TASK INPUT START

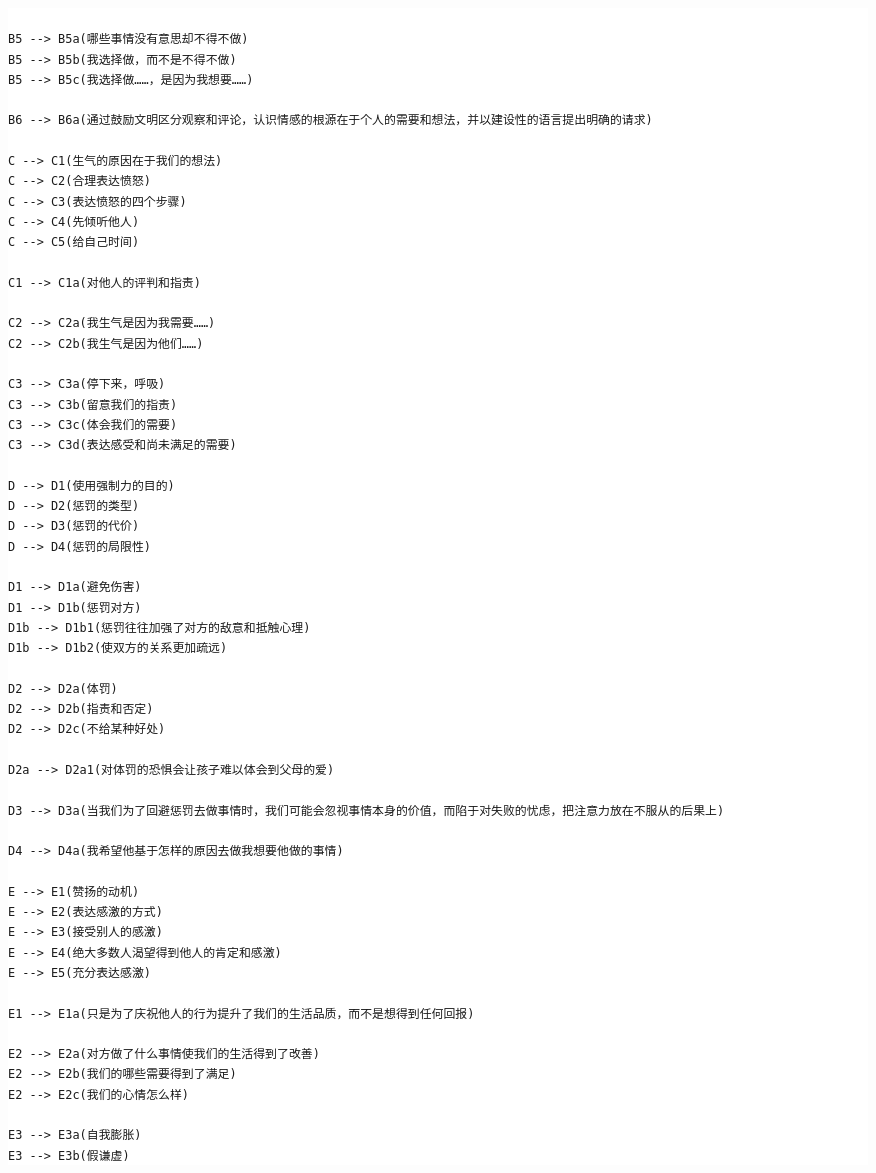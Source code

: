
 ```mermaid

B5 --> B5a(哪些事情没有意思却不得不做)
B5 --> B5b(我选择做，而不是不得不做)
B5 --> B5c(我选择做……，是因为我想要……)

B6 --> B6a(通过鼓励文明区分观察和评论，认识情感的根源在于个人的需要和想法，并以建设性的语言提出明确的请求)

C --> C1(生气的原因在于我们的想法)
C --> C2(合理表达愤怒)
C --> C3(表达愤怒的四个步骤)
C --> C4(先倾听他人)
C --> C5(给自己时间)

C1 --> C1a(对他人的评判和指责)

C2 --> C2a(我生气是因为我需要……)
C2 --> C2b(我生气是因为他们……)

C3 --> C3a(停下来，呼吸)
C3 --> C3b(留意我们的指责)
C3 --> C3c(体会我们的需要)
C3 --> C3d(表达感受和尚未满足的需要)

D --> D1(使用强制力的目的)
D --> D2(惩罚的类型)
D --> D3(惩罚的代价)
D --> D4(惩罚的局限性)

D1 --> D1a(避免伤害)
D1 --> D1b(惩罚对方)
D1b --> D1b1(惩罚往往加强了对方的敌意和抵触心理)
D1b --> D1b2(使双方的关系更加疏远)

D2 --> D2a(体罚)
D2 --> D2b(指责和否定)
D2 --> D2c(不给某种好处)

D2a --> D2a1(对体罚的恐惧会让孩子难以体会到父母的爱)

D3 --> D3a(当我们为了回避惩罚去做事情时，我们可能会忽视事情本身的价值，而陷于对失败的忧虑，把注意力放在不服从的后果上)

D4 --> D4a(我希望他基于怎样的原因去做我想要他做的事情)

E --> E1(赞扬的动机)
E --> E2(表达感激的方式)
E --> E3(接受别人的感激)
E --> E4(绝大多数人渴望得到他人的肯定和感激)
E --> E5(充分表达感激)

E1 --> E1a(只是为了庆祝他人的行为提升了我们的生活品质，而不是想得到任何回报)

E2 --> E2a(对方做了什么事情使我们的生活得到了改善)
E2 --> E2b(我们的哪些需要得到了满足)
E2 --> E2c(我们的心情怎么样)

E3 --> E3a(自我膨胀)
E3 --> E3b(假谦虚)
```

TASK INPUT END

WHAT IS BEING ASKED. Lines of the data that include the string "我选择做" are to be counted; report the total by itself.

ANSWER FOR THE TASK. 2